The approach you tried doesn't work because the futures returned by ProcessPoolExecutor are not cancellable. Although asyncio's run_in_executor tries to propagate the cancellation, it is simply ignored by Future.cancel once the task starts executing.

There is no fundamental reason for that. Unlike threads, processes can be safely terminated, so it would be perfectly possible for ProcessPoolExecutor.submit to return a future whose cancel terminated the corresponding process. Asyncio coroutines have defined cancellation semantics and would automatically make use of it. Unfortunately, ProcessPoolExecutor.submit returns a regular concurrent.futures.Future, which assumes the lowest common denominator and treats a running future as untouchable.

As a result, to cancel tasks executed in subprocesses, one must circumvent the ProcessPoolExecutor altogether and manage one's own processes. The challenge is how to do this without reimplementing half of multiprocessing. One option offered by the standard library is to (ab)use multiprocessing.Pool for this purpose, because it supports reliable shutdown of worker processes. A CancellablePool could work as follows:

  • Instead of spawning a fixed number of processes, spawn a fixed number of 1-worker pools.
  • Assign tasks to pools from an asyncio coroutine. If the coroutine is canceled while waiting for the task to finish in the other process, terminate the single-process pool and create a new one.
  • Since everything is coordinated from the single asyncio thread, don't worry about race conditions such as accidentally killing a process which has already started executing another task. (This would need to be prevented if one were to support cancellation in ProcessPoolExecutor.)

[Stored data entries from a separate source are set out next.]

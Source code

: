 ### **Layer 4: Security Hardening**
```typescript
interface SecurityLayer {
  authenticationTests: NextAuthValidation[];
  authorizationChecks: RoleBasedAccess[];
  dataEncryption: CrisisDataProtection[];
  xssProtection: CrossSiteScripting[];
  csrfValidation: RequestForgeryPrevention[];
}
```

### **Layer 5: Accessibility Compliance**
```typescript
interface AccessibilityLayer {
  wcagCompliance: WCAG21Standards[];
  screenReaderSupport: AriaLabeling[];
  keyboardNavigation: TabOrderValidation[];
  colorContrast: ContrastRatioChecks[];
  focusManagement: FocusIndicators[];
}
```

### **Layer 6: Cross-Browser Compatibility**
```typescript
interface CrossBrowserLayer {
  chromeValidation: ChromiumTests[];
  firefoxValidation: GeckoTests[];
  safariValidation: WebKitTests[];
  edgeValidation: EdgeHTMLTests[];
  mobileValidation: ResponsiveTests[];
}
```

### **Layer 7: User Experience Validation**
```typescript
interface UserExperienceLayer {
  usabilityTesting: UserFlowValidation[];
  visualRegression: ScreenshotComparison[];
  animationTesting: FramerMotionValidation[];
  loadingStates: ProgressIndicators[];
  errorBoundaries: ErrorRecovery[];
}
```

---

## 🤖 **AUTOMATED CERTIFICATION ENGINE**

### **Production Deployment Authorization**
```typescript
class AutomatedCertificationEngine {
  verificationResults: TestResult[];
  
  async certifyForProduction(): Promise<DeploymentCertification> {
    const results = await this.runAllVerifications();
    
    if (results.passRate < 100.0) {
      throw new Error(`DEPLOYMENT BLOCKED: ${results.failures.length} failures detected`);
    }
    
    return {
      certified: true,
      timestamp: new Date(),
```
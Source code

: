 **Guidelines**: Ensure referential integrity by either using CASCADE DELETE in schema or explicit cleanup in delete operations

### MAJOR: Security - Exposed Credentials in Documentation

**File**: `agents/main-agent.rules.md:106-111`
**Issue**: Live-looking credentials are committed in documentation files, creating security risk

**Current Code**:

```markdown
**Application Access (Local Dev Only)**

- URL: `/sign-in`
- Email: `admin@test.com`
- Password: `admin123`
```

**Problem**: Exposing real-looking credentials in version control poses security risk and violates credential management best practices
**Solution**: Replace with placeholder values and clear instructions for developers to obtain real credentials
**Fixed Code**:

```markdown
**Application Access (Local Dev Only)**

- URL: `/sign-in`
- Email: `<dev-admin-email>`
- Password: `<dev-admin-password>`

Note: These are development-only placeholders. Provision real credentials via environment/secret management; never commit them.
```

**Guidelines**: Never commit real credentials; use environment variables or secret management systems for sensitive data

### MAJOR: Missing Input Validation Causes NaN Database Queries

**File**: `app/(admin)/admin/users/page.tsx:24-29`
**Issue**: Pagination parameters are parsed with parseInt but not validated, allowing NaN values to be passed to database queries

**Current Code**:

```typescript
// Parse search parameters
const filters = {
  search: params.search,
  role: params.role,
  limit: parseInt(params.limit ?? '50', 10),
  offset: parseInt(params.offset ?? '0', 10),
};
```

Here is a sample implementation of that idea:

import asyncio
import multiprocessing

class CancellablePool:
    def __init__(self, max_workers=3):
        self._free = {self._new_pool() for _ in range(max_workers)}
        self._working = set()
        self._change = asyncio.Event()

    def _new_pool(self):
        return multiprocessing.Pool(1)

    async def apply(self, fn, *args):
        """
        Like multiprocessing.Pool.apply_async, but:
         * is an asyncio coroutine
         * terminates the process if cancelled
        """
        while not self._free:
            await self._change.wait()
            self._change.clear()
        pool = usable_pool = self._free.pop()
        self._working.add(pool)

        loop = asyncio.get_event_loop()
        fut = loop.create_future()
        def _on_done(obj):
            loop.call_soon_threadsafe(fut.set_result, obj)
        def _on_err(err):
            loop.call_soon_threadsafe(fut.set_exception, err)
        pool.apply_async(fn, args, callback=_on_done, error_callback=_on_err)

        try:
            return await fut
        except asyncio.CancelledError:
            pool.terminate()
            usable_pool = self._new_pool()
        finally:
            self._working.remove(pool)
            self._free.add(usable_pool)
            self._change.set()

    def shutdown(self):
        for p in self._working | self._free:
            p.terminate()
        self._free.clear()

A minimalistic test case showing cancellation:

def really_long_process():
    print("I am a really long computation.....")
    large_val = 9729379273492397293479237492734 ** 344323
    print("I finally computed this large value: {}".format(large_val))

async def main():
    loop = asyncio.get_event_loop()
    pool = CancellablePool()

    tasks = [loop.create_task(pool.apply(really_long_process))
             for _ in range(5)]
    for t in tasks:
        try:
            await asyncio.wait_for(t, 1)
        except asyncio.TimeoutError:
            print('task timed out and cancelled')
    pool.shutdown()

asyncio.get_event_loop().run_until_complete(main())

Note how the CPU usage never exceeds 3 cores, and how it starts dropping near the end of the test, indicating that the processes are being terminated as expected.

To apply it to the code from the question, make self._lmz_executor an instance of CancellablePool and change self._loop.run_in_executor(...) to self._loop.create_task(self._lmz_executor.apply(...)).